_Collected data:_
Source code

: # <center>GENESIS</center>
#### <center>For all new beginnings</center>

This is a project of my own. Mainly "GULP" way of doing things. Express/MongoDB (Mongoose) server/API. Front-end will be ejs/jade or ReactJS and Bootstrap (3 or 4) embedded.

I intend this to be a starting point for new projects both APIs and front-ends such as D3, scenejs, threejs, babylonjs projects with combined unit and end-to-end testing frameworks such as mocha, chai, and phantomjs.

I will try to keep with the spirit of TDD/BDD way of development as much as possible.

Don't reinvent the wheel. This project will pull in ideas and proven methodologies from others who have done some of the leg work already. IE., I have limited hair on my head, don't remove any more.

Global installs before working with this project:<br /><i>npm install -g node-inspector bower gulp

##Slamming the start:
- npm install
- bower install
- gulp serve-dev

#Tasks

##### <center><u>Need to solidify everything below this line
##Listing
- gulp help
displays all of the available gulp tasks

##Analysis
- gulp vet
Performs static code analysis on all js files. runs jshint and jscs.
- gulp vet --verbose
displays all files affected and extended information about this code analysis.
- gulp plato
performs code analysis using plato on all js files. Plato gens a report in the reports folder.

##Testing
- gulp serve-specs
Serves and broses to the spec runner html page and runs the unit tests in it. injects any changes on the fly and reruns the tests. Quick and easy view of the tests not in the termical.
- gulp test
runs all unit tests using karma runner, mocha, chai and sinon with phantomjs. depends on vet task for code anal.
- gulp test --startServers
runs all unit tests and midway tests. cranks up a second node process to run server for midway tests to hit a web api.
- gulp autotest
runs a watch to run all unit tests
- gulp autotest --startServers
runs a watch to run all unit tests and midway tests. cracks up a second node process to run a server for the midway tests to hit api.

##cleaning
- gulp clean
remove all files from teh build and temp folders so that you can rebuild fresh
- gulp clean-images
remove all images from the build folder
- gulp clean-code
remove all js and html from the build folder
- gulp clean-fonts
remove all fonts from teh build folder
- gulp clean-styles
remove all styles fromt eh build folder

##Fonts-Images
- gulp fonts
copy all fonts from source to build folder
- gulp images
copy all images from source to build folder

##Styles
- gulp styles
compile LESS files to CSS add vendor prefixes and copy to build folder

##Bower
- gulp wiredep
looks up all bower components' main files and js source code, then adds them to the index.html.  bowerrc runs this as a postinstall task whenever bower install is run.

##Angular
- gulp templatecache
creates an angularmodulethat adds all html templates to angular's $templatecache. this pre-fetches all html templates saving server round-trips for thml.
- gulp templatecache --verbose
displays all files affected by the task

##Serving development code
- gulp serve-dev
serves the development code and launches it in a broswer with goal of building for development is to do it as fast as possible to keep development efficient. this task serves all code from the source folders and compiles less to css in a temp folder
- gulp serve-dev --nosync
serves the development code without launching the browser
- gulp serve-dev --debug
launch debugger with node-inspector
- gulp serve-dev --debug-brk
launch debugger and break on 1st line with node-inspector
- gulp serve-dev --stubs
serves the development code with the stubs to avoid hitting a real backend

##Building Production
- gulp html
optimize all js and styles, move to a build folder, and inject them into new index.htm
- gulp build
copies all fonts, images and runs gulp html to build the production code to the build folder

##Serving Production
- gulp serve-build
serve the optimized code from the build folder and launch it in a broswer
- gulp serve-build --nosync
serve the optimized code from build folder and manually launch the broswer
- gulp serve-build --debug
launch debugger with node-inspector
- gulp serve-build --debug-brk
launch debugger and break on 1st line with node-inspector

_WORK TASK:_ Each record must be duplicated exactly, with none missing.

_EXERCISE RESULT:_
Source code

: # <center>GENESIS</center>
#### <center>For all new beginnings</center>

This is a project of my own. Mainly "GULP" way of doing things. Express/MongoDB (Mongoose) server/API. Front-end will be ejs/jade or ReactJS and Bootstrap (3 or 4) embedded.

I intend this to be a starting point for new projects both APIs and front-ends such as D3, scenejs, threejs, babylonjs projects with combined unit and end-to-end testing frameworks such as mocha, chai, and phantomjs.

I will try to keep with the spirit of TDD/BDD way of development as much as possible.

Don't reinvent the wheel. This project will pull in ideas and proven methodologies from others who have done some of the leg work already. IE., I have limited hair on my head, don't remove any more.

Global installs before working with this project:<br /><i>npm install -g node-inspector bower gulp

##Slamming the start:
- npm install
- bower install
- gulp serve-dev

#Tasks

##### <center><u>Need to solidify everything below this line
##Listing
- gulp help
displays all of the available gulp tasks

##Analysis
- gulp vet
Performs static code analysis on all js files. runs jshint and jscs.
- gulp vet --verbose
displays all files affected and extended information about this code analysis.
- gulp plato
performs code analysis using plato on all js files. Plato gens a report in the reports folder.

##Testing
- gulp serve-specs
Serves and broses to the spec runner html page and runs the unit tests in it. injects any changes on the fly and reruns the tests. Quick and easy view of the tests not in the termical.
- gulp test
runs all unit tests using karma runner, mocha, chai and sinon with phantomjs. depends on vet task for code anal.
- gulp test --startServers
runs all unit tests and midway tests. cranks up a second node process to run server for midway tests to hit a web api.
- gulp autotest
runs a watch to run all unit tests
- gulp autotest --startServers
runs a watch to run all unit tests and midway tests. cracks up a second node process to run a server for the midway tests to hit api.

##cleaning
- gulp clean
remove all files from teh build and temp folders so that you can rebuild fresh
- gulp clean-images
remove all images from the build folder
- gulp clean-code
remove all js and html from the build folder
- gulp clean-fonts
remove all fonts from teh build folder
- gulp clean-styles
remove all styles fromt eh build folder

##Fonts-Images
- gulp fonts
copy all fonts from source to build folder
- gulp images
copy all images from source to build folder

##Styles
- gulp styles
compile LESS files to CSS add vendor prefixes and copy to build folder

##Bower
- gulp wiredep
looks up all bower components' main files and js source code, then adds them to the index.html.  bowerrc runs this as a postinstall task whenever bower install is run.

##Angular
- gulp templatecache
creates an angularmodulethat adds all html templates to angular's $templatecache. this pre-fetches all html templates saving server round-trips for thml.
- gulp templatecache --verbose
displays all files affected by the task

##Serving development code
- gulp serve-dev
serves the development code and launches it in a broswer with goal of building for development is to do it as fast as possible to keep development efficient. this task serves all code from the source folders and compiles less to css in a temp folder
- gulp serve-dev --nosync
serves the development code without launching the browser
- gulp serve-dev --debug
launch debugger with node-inspector
- gulp serve-dev --debug-brk
launch debugger and break on 1st line with node-inspector
- gulp serve-dev --stubs
serves the development code with the stubs to avoid hitting a real backend

##Building Production
- gulp html
optimize all js and styles, move to a build folder, and inject them into new index.htm
- gulp build
copies all fonts, images and runs gulp html to build the production code to the build folder

##Serving Production
- gulp serve-build
serve the optimized code from the build folder and launch it in a broswer
- gulp serve-build --nosync
serve the optimized code from build folder and manually launch the broswer
- gulp serve-build --debug
launch debugger with node-inspector
- gulp serve-build --debug-brk
launch debugger and break on 1st line with node-inspector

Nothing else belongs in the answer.